High prices hold back California home sales volume

38,000 new and resale home transactions closed escrow in California during March 2016. In step with the seasonal sales cycle, sales volume was up significantly from the prior month. It was also 3% higher than a year earlier. While this is an improvement over last year, the rise has decelerated in recent months, signaling sales volume will decline to 2015 levels by mid-2016.

2015 ended with 450,700 home sales in California. This is 35,400, or 9%, more sales than took place in 2014. This is just above 2013 sales volume. For perspective, the number of homes sold in 2015 is still 303,203, or 40%, below peak sales volume experienced in 2005.

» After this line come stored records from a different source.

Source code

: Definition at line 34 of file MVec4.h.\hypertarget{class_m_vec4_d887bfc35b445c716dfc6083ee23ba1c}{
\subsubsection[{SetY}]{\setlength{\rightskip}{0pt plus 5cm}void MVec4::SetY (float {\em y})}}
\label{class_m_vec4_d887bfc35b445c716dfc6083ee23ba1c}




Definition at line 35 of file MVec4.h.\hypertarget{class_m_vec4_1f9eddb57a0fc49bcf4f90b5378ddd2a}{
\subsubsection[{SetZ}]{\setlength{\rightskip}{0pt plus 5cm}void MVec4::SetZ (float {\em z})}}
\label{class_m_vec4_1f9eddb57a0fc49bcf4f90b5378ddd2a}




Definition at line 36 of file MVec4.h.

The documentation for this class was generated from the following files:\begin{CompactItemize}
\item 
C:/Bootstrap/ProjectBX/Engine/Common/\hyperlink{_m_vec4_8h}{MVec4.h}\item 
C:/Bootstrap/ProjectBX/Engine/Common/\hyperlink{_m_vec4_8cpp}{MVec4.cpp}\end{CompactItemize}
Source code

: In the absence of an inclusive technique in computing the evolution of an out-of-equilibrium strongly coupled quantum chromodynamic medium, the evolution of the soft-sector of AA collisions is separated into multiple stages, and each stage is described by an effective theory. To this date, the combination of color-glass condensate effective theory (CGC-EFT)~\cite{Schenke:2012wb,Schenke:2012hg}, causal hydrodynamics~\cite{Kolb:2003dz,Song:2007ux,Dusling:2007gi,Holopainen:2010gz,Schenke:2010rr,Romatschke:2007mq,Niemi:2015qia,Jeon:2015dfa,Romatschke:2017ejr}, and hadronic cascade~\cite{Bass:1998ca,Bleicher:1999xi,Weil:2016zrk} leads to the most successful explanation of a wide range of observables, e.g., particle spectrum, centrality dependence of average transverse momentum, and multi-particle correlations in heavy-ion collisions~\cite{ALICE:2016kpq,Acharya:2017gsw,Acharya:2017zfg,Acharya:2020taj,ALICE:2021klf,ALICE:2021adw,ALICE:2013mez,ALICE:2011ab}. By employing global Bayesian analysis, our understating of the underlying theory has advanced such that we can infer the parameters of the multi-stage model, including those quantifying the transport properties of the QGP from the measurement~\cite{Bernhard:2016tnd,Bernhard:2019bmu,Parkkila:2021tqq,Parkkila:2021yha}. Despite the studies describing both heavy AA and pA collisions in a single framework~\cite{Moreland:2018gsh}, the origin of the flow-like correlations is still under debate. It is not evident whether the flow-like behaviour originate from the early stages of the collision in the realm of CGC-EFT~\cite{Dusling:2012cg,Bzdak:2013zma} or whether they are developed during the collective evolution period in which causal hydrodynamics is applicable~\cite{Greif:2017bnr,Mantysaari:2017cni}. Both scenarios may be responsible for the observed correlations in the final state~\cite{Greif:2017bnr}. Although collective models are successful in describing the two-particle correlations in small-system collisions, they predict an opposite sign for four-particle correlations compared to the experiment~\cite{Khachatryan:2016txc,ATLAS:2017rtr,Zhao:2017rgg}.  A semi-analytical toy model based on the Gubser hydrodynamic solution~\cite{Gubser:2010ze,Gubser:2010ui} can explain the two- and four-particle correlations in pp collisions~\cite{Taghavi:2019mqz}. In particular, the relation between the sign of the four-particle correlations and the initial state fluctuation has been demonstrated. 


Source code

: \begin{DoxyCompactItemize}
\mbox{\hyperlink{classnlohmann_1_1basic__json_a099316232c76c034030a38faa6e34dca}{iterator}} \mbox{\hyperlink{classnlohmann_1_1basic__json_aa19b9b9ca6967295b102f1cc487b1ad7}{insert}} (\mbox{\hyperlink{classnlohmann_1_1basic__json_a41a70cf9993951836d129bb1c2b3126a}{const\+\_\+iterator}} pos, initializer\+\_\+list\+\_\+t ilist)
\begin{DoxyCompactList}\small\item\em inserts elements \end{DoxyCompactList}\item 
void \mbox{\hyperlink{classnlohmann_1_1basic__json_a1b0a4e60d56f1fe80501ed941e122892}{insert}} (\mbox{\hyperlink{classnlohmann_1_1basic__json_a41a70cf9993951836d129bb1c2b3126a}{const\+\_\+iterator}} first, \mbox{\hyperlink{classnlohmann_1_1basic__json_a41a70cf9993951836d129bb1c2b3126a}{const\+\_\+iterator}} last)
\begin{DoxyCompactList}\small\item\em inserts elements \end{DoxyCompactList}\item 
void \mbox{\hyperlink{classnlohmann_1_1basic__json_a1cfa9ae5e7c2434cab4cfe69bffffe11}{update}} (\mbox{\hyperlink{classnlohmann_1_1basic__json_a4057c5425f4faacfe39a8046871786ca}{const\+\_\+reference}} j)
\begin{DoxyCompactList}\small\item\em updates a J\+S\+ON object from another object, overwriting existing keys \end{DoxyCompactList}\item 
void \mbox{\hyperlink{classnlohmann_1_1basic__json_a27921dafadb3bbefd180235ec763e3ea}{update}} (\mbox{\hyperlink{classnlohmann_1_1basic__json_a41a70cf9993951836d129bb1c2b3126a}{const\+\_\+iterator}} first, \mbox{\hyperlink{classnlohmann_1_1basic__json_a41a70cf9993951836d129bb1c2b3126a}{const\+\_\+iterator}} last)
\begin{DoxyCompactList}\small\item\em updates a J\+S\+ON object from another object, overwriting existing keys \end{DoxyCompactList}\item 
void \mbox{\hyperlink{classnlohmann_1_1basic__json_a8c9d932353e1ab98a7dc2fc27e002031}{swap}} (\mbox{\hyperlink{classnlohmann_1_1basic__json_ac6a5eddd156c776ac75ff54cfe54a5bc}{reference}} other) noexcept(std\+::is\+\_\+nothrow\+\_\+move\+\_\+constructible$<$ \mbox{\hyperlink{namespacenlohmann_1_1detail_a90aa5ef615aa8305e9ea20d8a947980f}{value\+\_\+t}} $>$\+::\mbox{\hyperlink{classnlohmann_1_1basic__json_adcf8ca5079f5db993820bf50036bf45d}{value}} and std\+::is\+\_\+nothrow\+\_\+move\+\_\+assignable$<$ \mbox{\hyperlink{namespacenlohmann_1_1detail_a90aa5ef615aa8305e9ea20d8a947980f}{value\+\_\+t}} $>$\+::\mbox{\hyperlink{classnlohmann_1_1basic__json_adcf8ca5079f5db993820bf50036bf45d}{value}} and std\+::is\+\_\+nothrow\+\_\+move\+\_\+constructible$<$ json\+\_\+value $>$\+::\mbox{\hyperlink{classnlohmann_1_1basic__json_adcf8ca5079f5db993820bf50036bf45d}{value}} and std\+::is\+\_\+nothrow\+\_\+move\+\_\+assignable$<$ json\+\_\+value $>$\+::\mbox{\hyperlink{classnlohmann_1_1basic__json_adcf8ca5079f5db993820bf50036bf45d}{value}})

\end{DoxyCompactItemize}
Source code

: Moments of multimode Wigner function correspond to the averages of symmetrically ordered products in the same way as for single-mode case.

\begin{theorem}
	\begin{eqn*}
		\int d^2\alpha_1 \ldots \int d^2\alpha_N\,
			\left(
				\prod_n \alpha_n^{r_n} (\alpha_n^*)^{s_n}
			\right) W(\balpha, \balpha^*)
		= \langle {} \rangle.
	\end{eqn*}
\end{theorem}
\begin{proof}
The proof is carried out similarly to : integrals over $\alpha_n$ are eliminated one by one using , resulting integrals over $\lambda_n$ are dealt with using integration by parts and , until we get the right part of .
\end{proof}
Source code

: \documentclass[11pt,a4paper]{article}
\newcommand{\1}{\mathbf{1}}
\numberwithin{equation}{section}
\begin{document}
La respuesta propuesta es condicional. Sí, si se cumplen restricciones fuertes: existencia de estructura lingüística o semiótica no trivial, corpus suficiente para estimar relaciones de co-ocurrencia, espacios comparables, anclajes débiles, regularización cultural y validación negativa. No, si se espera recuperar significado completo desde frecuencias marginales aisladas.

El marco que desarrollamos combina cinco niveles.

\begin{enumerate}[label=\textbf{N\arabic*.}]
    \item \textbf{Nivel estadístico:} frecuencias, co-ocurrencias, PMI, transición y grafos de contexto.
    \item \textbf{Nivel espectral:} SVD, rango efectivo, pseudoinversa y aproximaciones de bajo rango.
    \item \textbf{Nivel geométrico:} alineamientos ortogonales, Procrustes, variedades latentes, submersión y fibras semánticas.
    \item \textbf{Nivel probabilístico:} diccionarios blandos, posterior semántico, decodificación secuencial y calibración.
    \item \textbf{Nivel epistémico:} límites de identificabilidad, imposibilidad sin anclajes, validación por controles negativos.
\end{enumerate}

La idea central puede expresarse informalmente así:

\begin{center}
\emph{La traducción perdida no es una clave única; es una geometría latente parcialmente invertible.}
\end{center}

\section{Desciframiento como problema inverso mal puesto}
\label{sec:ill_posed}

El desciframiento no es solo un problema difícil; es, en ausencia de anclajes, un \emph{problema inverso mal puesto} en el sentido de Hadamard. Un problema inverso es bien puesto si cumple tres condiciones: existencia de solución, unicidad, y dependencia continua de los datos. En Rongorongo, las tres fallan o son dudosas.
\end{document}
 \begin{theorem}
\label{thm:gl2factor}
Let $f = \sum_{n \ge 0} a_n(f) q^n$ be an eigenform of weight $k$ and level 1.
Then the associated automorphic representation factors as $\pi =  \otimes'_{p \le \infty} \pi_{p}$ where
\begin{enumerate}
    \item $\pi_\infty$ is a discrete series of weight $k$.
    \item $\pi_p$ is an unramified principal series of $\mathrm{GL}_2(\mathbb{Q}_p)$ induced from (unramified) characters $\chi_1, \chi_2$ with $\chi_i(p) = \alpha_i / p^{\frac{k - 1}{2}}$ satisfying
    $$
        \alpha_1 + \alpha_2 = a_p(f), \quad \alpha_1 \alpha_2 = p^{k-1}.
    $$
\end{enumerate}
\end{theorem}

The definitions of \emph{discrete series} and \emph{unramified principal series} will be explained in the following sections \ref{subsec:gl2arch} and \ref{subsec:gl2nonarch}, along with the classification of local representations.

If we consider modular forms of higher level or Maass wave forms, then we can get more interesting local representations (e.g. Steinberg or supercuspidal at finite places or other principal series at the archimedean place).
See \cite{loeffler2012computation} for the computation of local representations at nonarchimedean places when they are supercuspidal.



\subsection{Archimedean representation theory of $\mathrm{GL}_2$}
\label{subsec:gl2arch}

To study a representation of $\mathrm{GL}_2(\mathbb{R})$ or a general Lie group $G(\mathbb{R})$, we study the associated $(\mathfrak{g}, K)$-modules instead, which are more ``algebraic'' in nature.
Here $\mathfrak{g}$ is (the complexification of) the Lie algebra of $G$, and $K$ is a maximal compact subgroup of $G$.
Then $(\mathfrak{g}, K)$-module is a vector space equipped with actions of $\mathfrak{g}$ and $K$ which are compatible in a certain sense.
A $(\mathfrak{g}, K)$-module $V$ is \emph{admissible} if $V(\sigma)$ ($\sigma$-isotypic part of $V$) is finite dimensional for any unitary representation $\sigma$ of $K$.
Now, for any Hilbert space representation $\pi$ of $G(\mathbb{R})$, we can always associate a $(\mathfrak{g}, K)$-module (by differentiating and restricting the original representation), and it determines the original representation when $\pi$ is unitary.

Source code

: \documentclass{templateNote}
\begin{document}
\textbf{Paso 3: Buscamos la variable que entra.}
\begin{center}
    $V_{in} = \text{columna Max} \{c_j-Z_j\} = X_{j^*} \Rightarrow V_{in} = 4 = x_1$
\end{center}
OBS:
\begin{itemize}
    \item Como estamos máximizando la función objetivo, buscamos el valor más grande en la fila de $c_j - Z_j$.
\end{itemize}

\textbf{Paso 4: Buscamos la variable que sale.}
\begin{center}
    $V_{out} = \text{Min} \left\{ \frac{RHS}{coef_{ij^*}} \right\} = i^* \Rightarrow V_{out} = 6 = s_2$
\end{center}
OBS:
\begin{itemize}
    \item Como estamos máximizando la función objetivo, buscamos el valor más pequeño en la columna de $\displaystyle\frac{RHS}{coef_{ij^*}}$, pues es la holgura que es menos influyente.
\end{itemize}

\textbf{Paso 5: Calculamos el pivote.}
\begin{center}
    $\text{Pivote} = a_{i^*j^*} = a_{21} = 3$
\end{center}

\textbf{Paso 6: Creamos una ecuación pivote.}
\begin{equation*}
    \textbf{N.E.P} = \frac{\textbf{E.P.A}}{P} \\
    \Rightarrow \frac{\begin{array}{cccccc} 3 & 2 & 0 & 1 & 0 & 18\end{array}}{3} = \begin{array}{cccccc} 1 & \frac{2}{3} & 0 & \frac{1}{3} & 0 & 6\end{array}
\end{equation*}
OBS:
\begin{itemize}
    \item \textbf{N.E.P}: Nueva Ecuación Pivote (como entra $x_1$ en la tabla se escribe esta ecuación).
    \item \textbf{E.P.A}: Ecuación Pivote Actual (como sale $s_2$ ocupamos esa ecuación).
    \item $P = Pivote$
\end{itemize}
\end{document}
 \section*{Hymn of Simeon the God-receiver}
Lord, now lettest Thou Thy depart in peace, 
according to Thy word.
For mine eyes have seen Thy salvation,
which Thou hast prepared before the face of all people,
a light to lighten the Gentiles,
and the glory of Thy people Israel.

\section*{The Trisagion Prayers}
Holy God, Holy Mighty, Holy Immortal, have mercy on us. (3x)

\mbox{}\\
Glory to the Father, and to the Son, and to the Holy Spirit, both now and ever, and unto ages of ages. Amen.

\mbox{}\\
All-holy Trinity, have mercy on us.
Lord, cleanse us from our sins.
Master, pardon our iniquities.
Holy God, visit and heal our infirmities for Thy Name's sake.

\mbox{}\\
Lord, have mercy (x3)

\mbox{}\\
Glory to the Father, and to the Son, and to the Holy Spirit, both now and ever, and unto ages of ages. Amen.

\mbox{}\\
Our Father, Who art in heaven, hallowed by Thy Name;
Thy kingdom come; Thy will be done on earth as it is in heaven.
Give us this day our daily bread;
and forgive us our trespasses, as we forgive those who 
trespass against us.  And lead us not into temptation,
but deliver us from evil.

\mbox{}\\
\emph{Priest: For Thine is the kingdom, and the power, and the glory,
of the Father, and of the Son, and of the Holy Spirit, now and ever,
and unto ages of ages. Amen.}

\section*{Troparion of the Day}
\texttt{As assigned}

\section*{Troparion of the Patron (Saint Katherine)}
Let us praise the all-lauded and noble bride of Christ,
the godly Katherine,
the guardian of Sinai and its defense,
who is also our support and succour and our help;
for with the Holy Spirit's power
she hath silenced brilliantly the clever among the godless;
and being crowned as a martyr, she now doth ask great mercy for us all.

The number of homes sold year-to-date is 6% higher than 2015 as of March 2016. Sales volume is likely to continue to pick up in the first half of 2016 as job numbers continue to grow, to fall back in the months following the inevitable fixed rate mortgage (FRM) rate increase, expected as early as the second half of 2016.

Updated May 5, 2016. Original copy posted March, 2009.

Chart 1


Chart update 05/05/16

Mar 2016 Feb 2016 Mar 2015
Southern CA 20,449 15,149 20,011
Northern CA

CA Total

38,032 27,974 36,980

The above chart tracks the home sales volume of single family residences (SFRs) on a month-to-month basis. Sales volume includes the sale of all residential resales and new homes in California, including new homes sold directly by builders.

Home sales vary from month-to-month for a variety of reasons, most significant being homebuyer demand. This demand is influenced by several factors constantly at work in California’s homebuying market, including:

Seasonal differences in annual sales volume

It’s normal for home sales volume to rise in the first half of the year and fall after June, generally speaking.

Chart 2


Chart update 12/10/2015

Chart 2 shows average home sales as experienced from 2011-2015. As depicted, the most homes are regularly sold each year in June. Another small increase takes place in December, as homebuyers seek to wrap up their financial activities before the end of the year.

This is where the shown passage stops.